Custom colormaps in Matplotlib - Time & Space Complexity
When creating custom colormaps in matplotlib, it is important to understand how the time to generate colors grows as the number of colors increases.
We want to know how the work done changes when we ask for more colors in the colormap.
Analyze the time complexity of the following code snippet.
import numpy as np
import matplotlib.pyplot as plt
from matplotlib.colors import LinearSegmentedColormap
colors = [(1, 0, 0), (0, 1, 0), (0, 0, 1)] # red, green, blue
n_colors = 256
custom_cmap = LinearSegmentedColormap.from_list('custom', colors, N=n_colors)
plt.imshow(np.linspace(0, 1, n_colors).reshape(1, n_colors), aspect='auto', cmap=custom_cmap)
plt.show()
This code creates a custom colormap with 256 colors by blending red, green, and blue, then displays it as a gradient.
Identify the loops, recursion, array traversals that repeat.
- Primary operation: Generating each of the
n_colorscolors by interpolating between given base colors. - How many times: The interpolation runs once for each of the
n_colorssteps, son_colorstimes.
As the number of colors requested increases, the time to create the colormap grows roughly in direct proportion.
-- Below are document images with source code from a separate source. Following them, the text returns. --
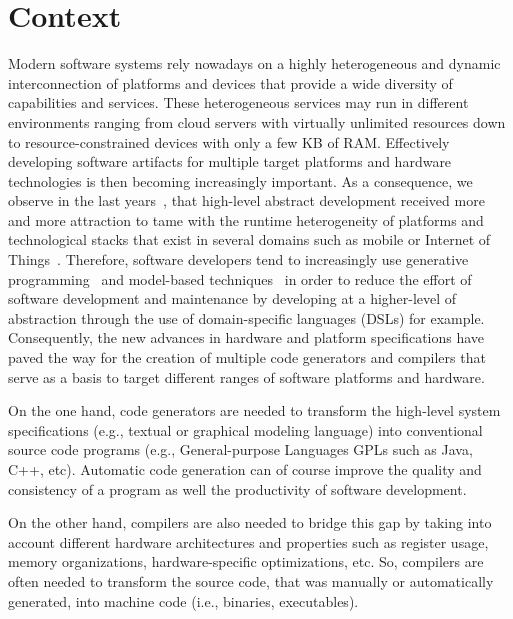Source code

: 

\section{Context}
Modern software systems rely nowadays on a highly heterogeneous and dynamic interconnection of platforms and devices that provide a wide diversity of capabilities and services. These heterogeneous services may run in different environments ranging from cloud servers with virtually unlimited resources down to resource-constrained devices with only a few KB of RAM. Effectively developing software artifacts for multiple target platforms and hardware technologies is then becoming increasingly important. As a consequence, we observe in the last years~\cite{Czarnecki:2000:GPM:345203}, that high-level abstract development received more and more attraction to tame with the runtime heterogeneity of platforms and technological stacks that exist in several domains such as mobile or Internet of Things~\cite{betz2011improving}.
Therefore, software developers tend to increasingly use generative programming~\cite{Czarnecki:2000:GPM:345203} and model-based techniques~\cite{france2007model} in order to reduce the effort of software development and maintenance by developing at a higher-level of abstraction through the use of domain-specific languages (DSLs) for example. 
Consequently, the new advances in hardware and platform specifications have paved the way for the creation of multiple code generators and compilers that serve as a basis to target different ranges of software platforms and hardware. 

On the one hand, code generators are needed to transform the high-level system specifications (e.g., textual or graphical modeling language) into conventional source code programs (e.g., General-purpose Languages GPLs such as Java, C++, etc). Automatic code generation can of course improve the quality and consistency of a program as well the productivity of software development.

On the other hand, compilers are also needed to bridge this gap by taking into account different hardware architectures and properties such as register usage, memory organizations, hardware-specific optimizations, etc. So, compilers are often needed to transform the source code, that was manually or automatically generated, into machine code (i.e., binaries, executables).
| Input Size (n) | Approx. Operations |
|---|---|
| 10 | About 10 color interpolations |
| 100 | About 100 color interpolations |
| 1000 | About 1000 color interpolations |
Pattern observation: Doubling the number of colors roughly doubles the work needed to generate them.
Time Complexity: O(n)
This means the time to create the colormap grows linearly with the number of colors you want.
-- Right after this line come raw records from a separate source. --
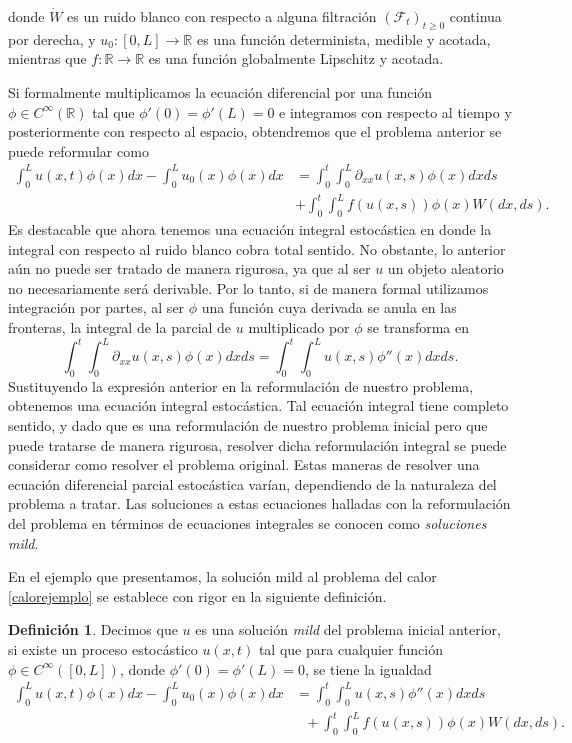 \documentclass[letterpaper,twoside,12pt]{book}
\newcommand{\R}{\mathbb{R}}
\newcommand{\F}{\mathcal{F}}
\newcommand{\W}{\dot{W}}
\newcommand{\1}{\mathds{1}}
\renewcommand{\to}{\rightarrow}
\theoremstyle{definition}
\newtheorem{dfn}{Definición}
\theoremstyle{definition}
\theoremstyle{remark}
\theoremstyle{definition}
\theoremstyle{definition}
\theoremstyle{definition}
\theoremstyle{definition}
\theoremstyle{definition}
\begin{document}
donde $\W$ es un ruido blanco con respecto a alguna filtración $(\F_t)_{t\geq0}$ continua por derecha, y $u_0:[0,L]\to\R$ es una función determinista, medible y acotada, mientras que $f:\R\to\R$ es una función globalmente Lipschitz y acotada.

Si formalmente multiplicamos la ecuación diferencial por una función $\phi \in C^{\infty}(\R)$ tal que $\phi'(0)=\phi'(L)=0$ e integramos con respecto al tiempo y posteriormente con respecto al espacio, obtendremos que el problema anterior se puede reformular como 
\begin{align*}
   \int_{0}^{L}u(x,t)\phi(x)dx-\int_{0}^{L}u_0(x)\phi(x)dx&=\int_0^{t}\int_0^{L}\partial_{xx}u(x,s)\phi(x)dxds\\
   &+\int_{0}^{t}\int_{0}^{L}f(u(x,s))\phi(x)W(dx, ds).    
   \end{align*}
Es destacable que ahora tenemos una ecuación integral estocástica en donde la integral con respecto al ruido blanco cobra total sentido. No obstante, lo anterior aún no puede ser tratado de manera rigurosa, ya que al ser $u$ un objeto aleatorio no necesariamente será derivable. Por lo tanto, si de manera formal utilizamos integración por partes, al ser $\phi$ una función cuya derivada se anula en las fronteras, la integral de la parcial de $u$ multiplicado por $\phi$ se transforma en
\[
   \int_{0}^{t}\int_{0}^{L}\partial_{xx}u(x,s)\phi(x)dx ds=\int_{0}^{t}\int_{0}^{L}u(x,s)\phi''(x)dx ds.
\]
Sustituyendo la expresión anterior en la reformulación de nuestro problema, obtenemos una ecuación integral estocástica. Tal ecuación integral tiene completo sentido, y dado que es una reformulación de nuestro problema inicial pero que puede tratarse de manera rigurosa, resolver dicha reformulación integral se puede considerar como resolver el problema original. Estas maneras de resolver una ecuación diferencial parcial estocástica varían, dependiendo de la naturaleza del problema a tratar. Las soluciones a estas ecuaciones halladas con la reformulación del problema en términos de ecuaciones integrales se conocen como \textit{soluciones mild}.

En el ejemplo que presentamos, la solución mild al problema del calor \eqref{calorejemplo} se establece con rigor en la siguiente definición.

\begin{dfn} 
Decimos que $u$ es una solución \textit{mild} del problema inicial anterior, si existe un proceso estocástico $u(x,t)$ tal que para cualquier función $\phi\in C^{\infty}([0,L])$, donde $\phi'(0)=\phi'(L)=0$, se tiene la igualdad 
\begin{align*}
   \int_{0}^{L}u(x,t)\phi(x)dx-\int_{0}^{L}u_0(x)\phi(x)dx&=\int_{0}^{t}\int_{0}^{L}u(x,s)\phi''(x)dx ds\\
   & \ \ \ +\int_{0}^{t}\int_{0}^{L}f(u(x,s))\phi(x)W(dx, ds).  
\end{align*}
\end{dfn}
\end{document}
[X] Wrong: "Creating a colormap with more colors takes the same time as with fewer colors."
[OK] Correct: Each color must be calculated by blending base colors, so more colors mean more calculations and more time.
Understanding how time grows with input size helps you explain performance when customizing visualizations, a useful skill in data science projects.
What if we changed the colormap creation to use a fixed small number of colors but repeated the display many times? How would the time complexity change?